*** Input Section Begins ***

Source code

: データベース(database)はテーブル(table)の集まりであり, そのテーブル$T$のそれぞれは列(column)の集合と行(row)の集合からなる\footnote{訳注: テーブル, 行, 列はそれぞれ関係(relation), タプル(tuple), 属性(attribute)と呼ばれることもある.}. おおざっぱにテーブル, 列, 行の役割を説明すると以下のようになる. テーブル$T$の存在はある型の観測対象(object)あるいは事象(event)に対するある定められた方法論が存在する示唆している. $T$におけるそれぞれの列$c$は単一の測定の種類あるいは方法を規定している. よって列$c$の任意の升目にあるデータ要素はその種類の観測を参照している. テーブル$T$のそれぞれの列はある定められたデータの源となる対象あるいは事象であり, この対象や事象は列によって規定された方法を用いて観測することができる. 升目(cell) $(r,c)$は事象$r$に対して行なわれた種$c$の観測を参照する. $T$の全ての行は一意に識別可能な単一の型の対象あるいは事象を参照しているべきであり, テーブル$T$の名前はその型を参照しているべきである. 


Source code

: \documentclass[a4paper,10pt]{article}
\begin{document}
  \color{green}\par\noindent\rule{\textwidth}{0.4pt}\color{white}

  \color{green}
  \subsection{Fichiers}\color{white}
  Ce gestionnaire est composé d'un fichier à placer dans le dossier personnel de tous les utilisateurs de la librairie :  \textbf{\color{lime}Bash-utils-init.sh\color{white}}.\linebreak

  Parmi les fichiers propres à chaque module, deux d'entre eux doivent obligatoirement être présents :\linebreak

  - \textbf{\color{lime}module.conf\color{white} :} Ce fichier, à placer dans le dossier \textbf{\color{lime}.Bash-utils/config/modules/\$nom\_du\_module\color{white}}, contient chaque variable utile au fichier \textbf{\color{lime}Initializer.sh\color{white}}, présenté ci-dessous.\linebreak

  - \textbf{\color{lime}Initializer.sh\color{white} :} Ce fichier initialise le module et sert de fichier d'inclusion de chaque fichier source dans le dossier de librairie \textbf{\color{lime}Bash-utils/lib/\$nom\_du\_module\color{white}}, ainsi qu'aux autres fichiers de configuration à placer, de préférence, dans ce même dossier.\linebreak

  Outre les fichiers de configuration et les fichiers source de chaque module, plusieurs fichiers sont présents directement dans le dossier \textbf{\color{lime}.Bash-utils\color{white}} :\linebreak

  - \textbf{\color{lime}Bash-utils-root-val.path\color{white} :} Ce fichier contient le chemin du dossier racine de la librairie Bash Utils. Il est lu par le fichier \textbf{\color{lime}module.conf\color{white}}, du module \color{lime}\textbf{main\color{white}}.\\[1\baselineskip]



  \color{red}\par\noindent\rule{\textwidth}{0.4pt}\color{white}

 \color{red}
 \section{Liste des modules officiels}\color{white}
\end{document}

*** Input Section Ends ***

(About this task):
Find how many lines in the material hold the word "textwidth" and state that number alone.

(Response):
2